*WHAT IS NEEDED:* Report each line of the listing that carries the word "команду".

*MATERIAL FOR THIS TASK:*
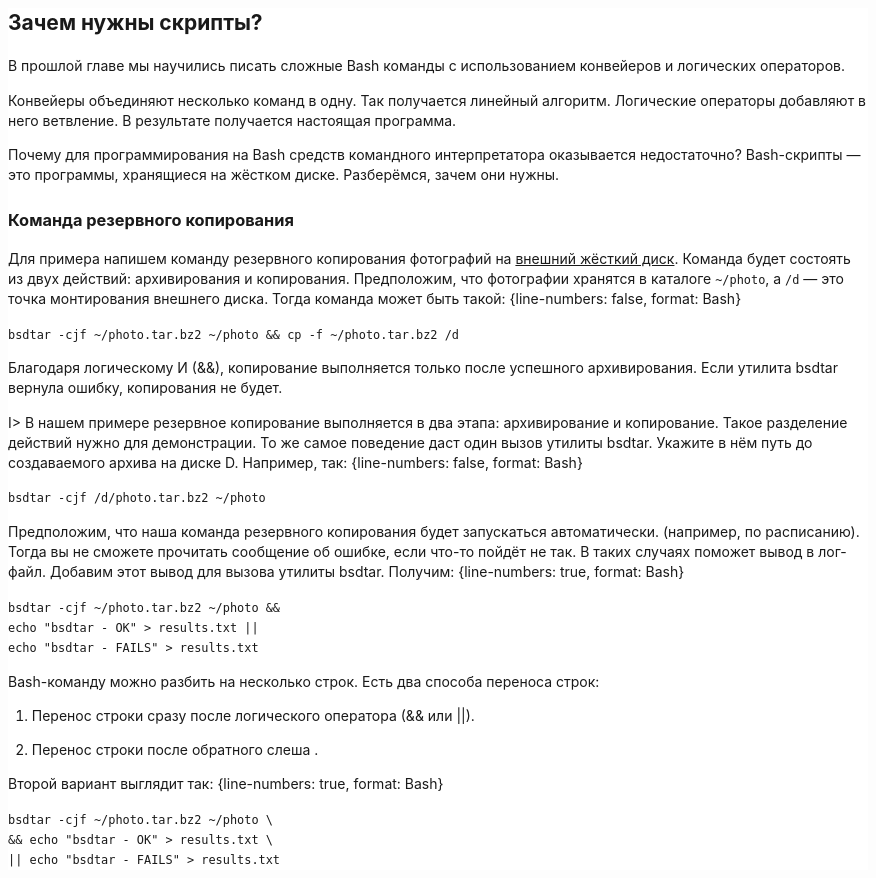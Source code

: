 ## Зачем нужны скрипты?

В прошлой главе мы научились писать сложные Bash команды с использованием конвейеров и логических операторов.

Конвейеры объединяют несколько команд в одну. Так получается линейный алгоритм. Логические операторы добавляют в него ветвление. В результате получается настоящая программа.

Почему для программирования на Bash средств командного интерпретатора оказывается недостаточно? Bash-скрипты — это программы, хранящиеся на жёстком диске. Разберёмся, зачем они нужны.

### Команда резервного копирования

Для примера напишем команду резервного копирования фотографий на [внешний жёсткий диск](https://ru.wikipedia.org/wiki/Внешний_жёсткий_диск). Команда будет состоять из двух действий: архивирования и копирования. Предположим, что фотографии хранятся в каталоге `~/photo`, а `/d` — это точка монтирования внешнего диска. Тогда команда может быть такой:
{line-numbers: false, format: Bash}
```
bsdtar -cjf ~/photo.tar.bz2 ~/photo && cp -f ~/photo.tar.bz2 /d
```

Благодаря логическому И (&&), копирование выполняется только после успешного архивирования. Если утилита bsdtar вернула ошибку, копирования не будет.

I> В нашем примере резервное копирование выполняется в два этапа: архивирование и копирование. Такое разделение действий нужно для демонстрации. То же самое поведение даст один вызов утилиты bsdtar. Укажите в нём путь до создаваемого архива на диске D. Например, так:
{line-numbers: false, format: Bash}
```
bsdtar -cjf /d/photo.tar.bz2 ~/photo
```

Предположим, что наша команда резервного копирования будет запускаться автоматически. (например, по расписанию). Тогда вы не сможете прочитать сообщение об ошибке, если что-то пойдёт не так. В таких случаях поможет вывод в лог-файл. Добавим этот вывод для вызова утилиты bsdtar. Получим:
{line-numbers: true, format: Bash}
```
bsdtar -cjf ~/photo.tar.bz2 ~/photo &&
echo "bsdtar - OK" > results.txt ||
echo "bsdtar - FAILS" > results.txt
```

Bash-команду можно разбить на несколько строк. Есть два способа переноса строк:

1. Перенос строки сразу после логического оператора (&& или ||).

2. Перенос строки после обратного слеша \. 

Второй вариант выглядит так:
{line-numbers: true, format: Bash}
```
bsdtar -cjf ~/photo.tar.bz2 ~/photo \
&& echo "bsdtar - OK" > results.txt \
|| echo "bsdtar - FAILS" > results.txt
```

*RESULT:*
Для примера напишем команду резервного копирования фотографий на [внешний жёсткий диск](https://ru.wikipedia.org/wiki/Внешний_жёсткий_диск). Команда будет состоять из двух действий: архивирования и копирования. Предположим, что фотографии хранятся в каталоге `~/photo`, а `/d` — это точка монтирования внешнего диска. Тогда команда может быть такой:
Bash-команду можно разбить на несколько строк. Есть два способа переноса строк:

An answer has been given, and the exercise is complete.